Plain-text document sources:
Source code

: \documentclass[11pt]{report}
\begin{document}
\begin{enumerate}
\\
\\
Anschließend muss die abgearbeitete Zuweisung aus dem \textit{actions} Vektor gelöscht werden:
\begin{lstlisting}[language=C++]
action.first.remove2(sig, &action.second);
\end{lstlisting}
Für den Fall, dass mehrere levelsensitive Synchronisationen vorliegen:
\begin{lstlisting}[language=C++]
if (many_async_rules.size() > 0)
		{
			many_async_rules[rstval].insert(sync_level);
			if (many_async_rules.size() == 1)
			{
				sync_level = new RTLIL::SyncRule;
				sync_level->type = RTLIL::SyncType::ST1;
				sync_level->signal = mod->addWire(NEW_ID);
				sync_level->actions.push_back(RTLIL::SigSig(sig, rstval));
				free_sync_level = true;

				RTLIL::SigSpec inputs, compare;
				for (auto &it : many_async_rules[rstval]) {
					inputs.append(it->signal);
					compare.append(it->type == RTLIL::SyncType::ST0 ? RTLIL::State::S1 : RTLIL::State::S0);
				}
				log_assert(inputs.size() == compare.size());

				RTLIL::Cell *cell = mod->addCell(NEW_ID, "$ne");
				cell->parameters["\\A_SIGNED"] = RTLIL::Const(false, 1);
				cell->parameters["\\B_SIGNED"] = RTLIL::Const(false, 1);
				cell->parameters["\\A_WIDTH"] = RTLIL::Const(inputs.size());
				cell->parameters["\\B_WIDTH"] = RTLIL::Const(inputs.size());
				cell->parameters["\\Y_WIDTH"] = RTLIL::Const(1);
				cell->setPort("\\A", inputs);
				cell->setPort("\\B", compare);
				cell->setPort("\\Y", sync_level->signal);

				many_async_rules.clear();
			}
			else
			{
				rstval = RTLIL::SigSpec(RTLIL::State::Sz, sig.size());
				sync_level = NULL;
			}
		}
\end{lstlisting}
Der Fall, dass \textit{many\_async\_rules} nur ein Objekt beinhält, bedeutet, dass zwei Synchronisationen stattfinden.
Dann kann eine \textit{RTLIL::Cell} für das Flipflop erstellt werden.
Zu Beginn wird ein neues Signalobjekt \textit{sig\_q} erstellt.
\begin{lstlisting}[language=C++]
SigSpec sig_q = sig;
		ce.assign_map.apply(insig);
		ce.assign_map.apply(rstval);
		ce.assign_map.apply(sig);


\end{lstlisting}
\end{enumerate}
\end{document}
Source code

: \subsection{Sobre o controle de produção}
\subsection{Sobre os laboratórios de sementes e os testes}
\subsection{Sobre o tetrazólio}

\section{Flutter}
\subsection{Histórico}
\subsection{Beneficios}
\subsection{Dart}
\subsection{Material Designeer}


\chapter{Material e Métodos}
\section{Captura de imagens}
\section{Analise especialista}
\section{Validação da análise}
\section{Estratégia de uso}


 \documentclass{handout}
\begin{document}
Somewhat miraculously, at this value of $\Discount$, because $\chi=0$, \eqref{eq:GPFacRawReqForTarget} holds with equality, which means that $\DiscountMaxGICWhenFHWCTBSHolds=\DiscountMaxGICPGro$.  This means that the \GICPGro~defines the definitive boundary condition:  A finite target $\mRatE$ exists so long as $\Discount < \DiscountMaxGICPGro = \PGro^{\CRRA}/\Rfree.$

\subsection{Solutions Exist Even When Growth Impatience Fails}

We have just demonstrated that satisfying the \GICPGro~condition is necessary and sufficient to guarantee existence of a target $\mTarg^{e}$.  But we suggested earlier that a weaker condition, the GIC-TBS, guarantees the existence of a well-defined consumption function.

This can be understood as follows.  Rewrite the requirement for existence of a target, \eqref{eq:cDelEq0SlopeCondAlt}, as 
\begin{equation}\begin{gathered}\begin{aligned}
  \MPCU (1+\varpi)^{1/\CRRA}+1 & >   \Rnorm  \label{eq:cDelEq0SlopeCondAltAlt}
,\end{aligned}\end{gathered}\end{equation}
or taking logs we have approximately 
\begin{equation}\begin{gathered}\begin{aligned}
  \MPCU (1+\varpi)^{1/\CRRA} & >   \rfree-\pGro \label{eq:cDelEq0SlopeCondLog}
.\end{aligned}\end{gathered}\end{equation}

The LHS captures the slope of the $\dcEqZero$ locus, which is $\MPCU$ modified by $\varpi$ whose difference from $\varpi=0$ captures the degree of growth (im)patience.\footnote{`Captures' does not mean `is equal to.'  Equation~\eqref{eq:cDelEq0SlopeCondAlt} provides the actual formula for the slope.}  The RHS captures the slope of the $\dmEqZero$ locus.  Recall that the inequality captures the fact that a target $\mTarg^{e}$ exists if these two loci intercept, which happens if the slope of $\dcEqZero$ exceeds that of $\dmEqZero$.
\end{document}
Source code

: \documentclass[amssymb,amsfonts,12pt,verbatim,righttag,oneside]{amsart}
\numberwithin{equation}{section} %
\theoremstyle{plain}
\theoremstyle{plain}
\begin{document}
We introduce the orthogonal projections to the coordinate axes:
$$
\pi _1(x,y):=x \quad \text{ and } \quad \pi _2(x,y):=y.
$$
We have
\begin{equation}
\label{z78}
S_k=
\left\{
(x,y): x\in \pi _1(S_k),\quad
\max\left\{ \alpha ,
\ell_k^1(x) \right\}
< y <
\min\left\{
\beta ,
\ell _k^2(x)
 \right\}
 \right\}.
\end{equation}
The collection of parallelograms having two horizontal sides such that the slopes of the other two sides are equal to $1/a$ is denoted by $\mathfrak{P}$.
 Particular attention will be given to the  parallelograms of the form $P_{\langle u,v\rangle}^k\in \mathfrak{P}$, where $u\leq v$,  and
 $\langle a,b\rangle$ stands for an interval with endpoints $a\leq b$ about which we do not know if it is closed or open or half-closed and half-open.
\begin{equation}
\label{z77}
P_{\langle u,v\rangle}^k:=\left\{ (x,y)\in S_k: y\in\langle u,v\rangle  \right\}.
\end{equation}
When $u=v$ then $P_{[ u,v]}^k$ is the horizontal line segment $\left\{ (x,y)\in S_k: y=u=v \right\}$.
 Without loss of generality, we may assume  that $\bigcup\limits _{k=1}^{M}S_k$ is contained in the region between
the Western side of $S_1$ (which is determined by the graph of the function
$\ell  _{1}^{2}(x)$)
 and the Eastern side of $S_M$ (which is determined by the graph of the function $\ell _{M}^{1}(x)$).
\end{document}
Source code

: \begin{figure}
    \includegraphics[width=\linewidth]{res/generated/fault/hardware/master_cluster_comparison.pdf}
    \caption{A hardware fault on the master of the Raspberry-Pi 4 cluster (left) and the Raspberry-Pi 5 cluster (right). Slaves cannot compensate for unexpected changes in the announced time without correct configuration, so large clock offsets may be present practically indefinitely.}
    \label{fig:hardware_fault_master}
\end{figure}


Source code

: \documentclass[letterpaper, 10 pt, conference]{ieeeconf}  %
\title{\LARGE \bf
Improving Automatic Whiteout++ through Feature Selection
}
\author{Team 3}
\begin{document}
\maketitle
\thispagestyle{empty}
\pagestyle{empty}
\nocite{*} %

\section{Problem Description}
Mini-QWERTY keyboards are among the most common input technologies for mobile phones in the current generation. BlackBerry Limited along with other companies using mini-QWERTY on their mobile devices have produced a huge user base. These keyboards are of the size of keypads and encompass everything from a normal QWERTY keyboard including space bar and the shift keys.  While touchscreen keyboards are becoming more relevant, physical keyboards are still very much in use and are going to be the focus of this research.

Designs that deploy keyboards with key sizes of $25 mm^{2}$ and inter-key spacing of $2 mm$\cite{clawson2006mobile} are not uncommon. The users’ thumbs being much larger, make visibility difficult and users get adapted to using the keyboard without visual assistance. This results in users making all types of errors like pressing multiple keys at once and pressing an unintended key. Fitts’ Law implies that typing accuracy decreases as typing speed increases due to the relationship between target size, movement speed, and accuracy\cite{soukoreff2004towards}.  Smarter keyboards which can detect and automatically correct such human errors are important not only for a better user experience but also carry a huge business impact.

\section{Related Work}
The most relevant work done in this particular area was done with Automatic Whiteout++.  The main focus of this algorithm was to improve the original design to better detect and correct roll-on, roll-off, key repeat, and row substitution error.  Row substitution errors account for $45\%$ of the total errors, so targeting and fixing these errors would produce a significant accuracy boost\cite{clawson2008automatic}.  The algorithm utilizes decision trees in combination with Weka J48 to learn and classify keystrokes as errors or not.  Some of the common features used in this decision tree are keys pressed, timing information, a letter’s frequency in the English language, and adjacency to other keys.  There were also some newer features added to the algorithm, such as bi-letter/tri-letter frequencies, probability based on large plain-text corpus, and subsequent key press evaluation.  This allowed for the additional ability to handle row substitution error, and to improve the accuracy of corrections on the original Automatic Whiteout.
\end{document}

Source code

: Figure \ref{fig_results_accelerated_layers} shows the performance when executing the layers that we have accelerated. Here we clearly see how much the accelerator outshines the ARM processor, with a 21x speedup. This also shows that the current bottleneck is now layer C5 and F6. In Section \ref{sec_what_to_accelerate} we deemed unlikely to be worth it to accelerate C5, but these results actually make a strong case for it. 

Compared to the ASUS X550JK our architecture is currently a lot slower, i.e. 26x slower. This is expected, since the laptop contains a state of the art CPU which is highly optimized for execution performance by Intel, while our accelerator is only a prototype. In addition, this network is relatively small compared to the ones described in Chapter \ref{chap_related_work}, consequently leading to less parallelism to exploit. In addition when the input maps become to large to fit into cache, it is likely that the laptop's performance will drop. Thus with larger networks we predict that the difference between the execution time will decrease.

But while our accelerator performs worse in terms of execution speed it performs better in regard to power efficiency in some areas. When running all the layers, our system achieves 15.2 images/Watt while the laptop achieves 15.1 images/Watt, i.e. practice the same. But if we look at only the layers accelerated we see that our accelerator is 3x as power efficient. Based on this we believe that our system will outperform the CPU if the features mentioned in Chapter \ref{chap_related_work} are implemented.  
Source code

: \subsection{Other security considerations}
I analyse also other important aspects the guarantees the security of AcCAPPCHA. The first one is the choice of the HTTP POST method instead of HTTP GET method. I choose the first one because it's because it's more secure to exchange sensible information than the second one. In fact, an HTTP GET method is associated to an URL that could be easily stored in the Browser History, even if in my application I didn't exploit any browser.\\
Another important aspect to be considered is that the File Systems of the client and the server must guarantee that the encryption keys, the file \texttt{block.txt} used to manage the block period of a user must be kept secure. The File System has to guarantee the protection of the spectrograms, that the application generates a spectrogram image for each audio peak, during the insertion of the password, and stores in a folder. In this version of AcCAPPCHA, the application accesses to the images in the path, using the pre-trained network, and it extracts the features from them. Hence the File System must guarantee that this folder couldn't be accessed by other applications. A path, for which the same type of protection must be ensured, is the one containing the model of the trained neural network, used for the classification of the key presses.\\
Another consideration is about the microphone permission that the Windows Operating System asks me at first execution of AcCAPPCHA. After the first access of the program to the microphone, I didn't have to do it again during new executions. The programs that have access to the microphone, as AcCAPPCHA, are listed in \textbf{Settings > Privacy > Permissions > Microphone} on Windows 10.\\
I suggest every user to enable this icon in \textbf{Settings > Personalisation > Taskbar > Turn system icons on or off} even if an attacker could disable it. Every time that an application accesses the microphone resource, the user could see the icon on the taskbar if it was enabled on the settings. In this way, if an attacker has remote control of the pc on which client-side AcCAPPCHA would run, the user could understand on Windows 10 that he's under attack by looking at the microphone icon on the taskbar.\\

#### Description of the task
Track down all lines above with the string "existence" and copy them.

#### Answer for this exercise
We have just demonstrated that satisfying the \GICPGro~condition is necessary and sufficient to guarantee existence of a target $\mTarg^{e}$.  But we suggested earlier that a weaker condition, the GIC-TBS, guarantees the existence of a well-defined consumption function.
This can be understood as follows.  Rewrite the requirement for existence of a target, \eqref{eq:cDelEq0SlopeCondAlt}, as 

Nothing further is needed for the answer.